WATERLOO, Wis. — Bill Lange thought his bike-riding days were over. Gears were complicated. Stores were intimidating. Plus he wasn’t exactly itching to put those tight spandex shorts on his 58-year-old body.
Then Lange, of suburban Milwaukee, saw an ad for a new type of bike out this spring. The Lime, by the world’s top bicycle-maker, Trek, automatically shifts gears, has a wide seat and fluid style that looks like bikes Lange rode as a kid.
He was sold on the concept and bought the three-speed Lime for himself and one for his wife, no small investment at about $500 each.
“Anything that has gears — it’s complicated. And at 58, you don’t want complicated, you want automatic,” Lange said.

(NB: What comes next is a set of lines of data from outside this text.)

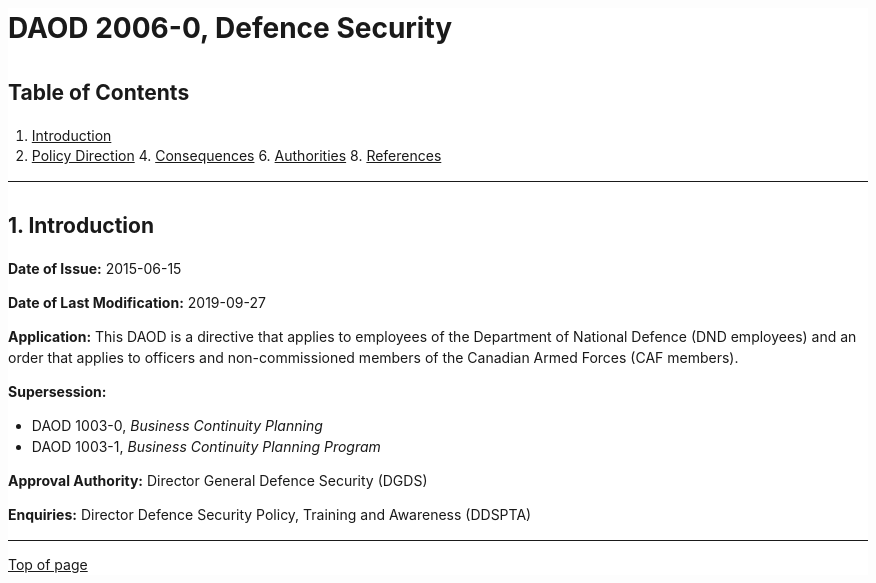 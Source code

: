 DAOD 2006-0, Defence Security
=============================

Table of Contents
-----------------

1.  [Introduction](https://www.canada.ca/en/department-national-defence/corporate/policies-standards/defence-administrative-orders-directives/2000-series/2006/2006-0-defence-security.html#introduction)
2.  [Policy Direction](https://www.canada.ca/en/department-national-defence/corporate/policies-standards/defence-administrative-orders-directives/2000-series/2006/2006-0-defence-security.html#policy)
[](https://www.canada.ca/en/department-national-defence/corporate/policies-standards/defence-administrative-orders-directives/2000-series/2006/2006-0-defence-security.html#orientation)4.  [](https://www.canada.ca/en/department-national-defence/corporate/policies-standards/defence-administrative-orders-directives/2000-series/2006/2006-0-defence-security.html#orientation)[Consequences](https://www.canada.ca/en/department-national-defence/corporate/policies-standards/defence-administrative-orders-directives/2000-series/2006/2006-0-defence-security.html#consequences)
[](https://www.canada.ca/en/department-national-defence/corporate/policies-standards/defence-administrative-orders-directives/2000-series/2006/2006-0-defence-security.html#consequences)6.  [](https://www.canada.ca/en/department-national-defence/corporate/policies-standards/defence-administrative-orders-directives/2000-series/2006/2006-0-defence-security.html#consequences)[Authorities](https://www.canada.ca/en/department-national-defence/corporate/policies-standards/defence-administrative-orders-directives/2000-series/2006/2006-0-defence-security.html#authorities)
[](https://www.canada.ca/en/department-national-defence/corporate/policies-standards/defence-administrative-orders-directives/2000-series/2006/2006-0-defence-security.html#autorites)8.  [](https://www.canada.ca/en/department-national-defence/corporate/policies-standards/defence-administrative-orders-directives/2000-series/2006/2006-0-defence-security.html#autorites)[References](https://www.canada.ca/en/department-national-defence/corporate/policies-standards/defence-administrative-orders-directives/2000-series/2006/2006-0-defence-security.html#references)

* * *

1\. Introduction
----------------

**Date of Issue:** 2015-06-15

**Date of Last Modification:** 2019-09-27

**Application:** This DAOD is a directive that applies to employees of the Department of National Defence (DND employees) and an order that applies to officers and non-commissioned members of the Canadian Armed Forces (CAF members).

**Supersession:**

*   DAOD 1003-0, _Business Continuity Planning_
*   DAOD 1003-1, _Business Continuity Planning Program_

**Approval Authority:** Director General Defence Security (DGDS)

**Enquiries:** Director Defence Security Policy, Training and Awareness (DDSPTA)

* * *

[Top of page](https://www.canada.ca/en/department-national-defence/corporate/policies-standards/defence-administrative-orders-directives/2000-series/2006/2006-0-defence-security.html#wb-tphp)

Bicycle-makers like Trek — the Waterloo, Wis.-based brand that Lance Armstrong rode in his Tour de France victories — and other industry players hope these automatic bikes will encourage non-riders to take up the sport. With an estimated 160 million people considered potential riders, strong sales could reverse the flat growth and dwindling rider numbers that have plagued the industry for years.
The bicycling industry saw sales of all products — from bikes to those spandex shorts — at nearly $6.2 billion in 2005. But it’s estimated to have dropped to $5.8 billion last year, said Jay Townley, an industry analyst with Gluskin Townley Group, based in Lyndon Station, Wis.
Sales have been flat for the past 12 years, and companies are looking to woo new riders, he said. The new automatic-shifting products could increase the number of the country’s cyclists, he said, by cutting out the intimidation factor.
The number of riders — age 7 and up who ride at least six times a year — dropped from its most recent peak of 56.3 million in 1995 to 43.1 million 10 years later.
The industry has performed relatively well, especially on sales of road bikes made popular by Armstrong, a seven-time Tour de France winner, said Andy Clarke, executive director of the League of American Bicyclists.
But something is needed to woo casual riders, even if they’re just hopping on their bike to grab a cup of coffee or going around the block with their kids, said Clarke, whose group has 300,000 members in affiliated clubs.
“Long-term, to keep replenishing the customer base, it’s the non-enthusiast that has to be spoken to and brought into the fold,” Clarke said.
Automatic shifting uses a computerized gear from bike component maker Shimano called Coasting, which is also used in new bikes by Trek, Raleigh America and Giant Bicycle Inc.
Shimano spent several years figuring out why ridership has decreased, and realized people wanted to ride for fun, they were just intimidated, said Shannon Byrant, Coasting coordinator for the Irvine, Calif.-based company. The company was shocked to realize its efforts at making newer, more high-performance bikes weren’t winning over new riders.
“We come to find out these people not only don’t want high performance, they don’t even care about it,” she said.
So Shimano designed the Coasting system to place enjoyment over performance and each of the three brands incorporated it into a design.
On the Lime, it works like this: A hub in the front wheel acts as a speedometer and communicates electronically through wires within the bike frame to a computer near the pedals. The computer then communicates with a three-speed internal shifter. The speedometer sends a signal to switch gears — which makes a quick, quiet buzz — after riders hit 7 mph and again at 11 mph. The pedals power the system so no batteries are needed.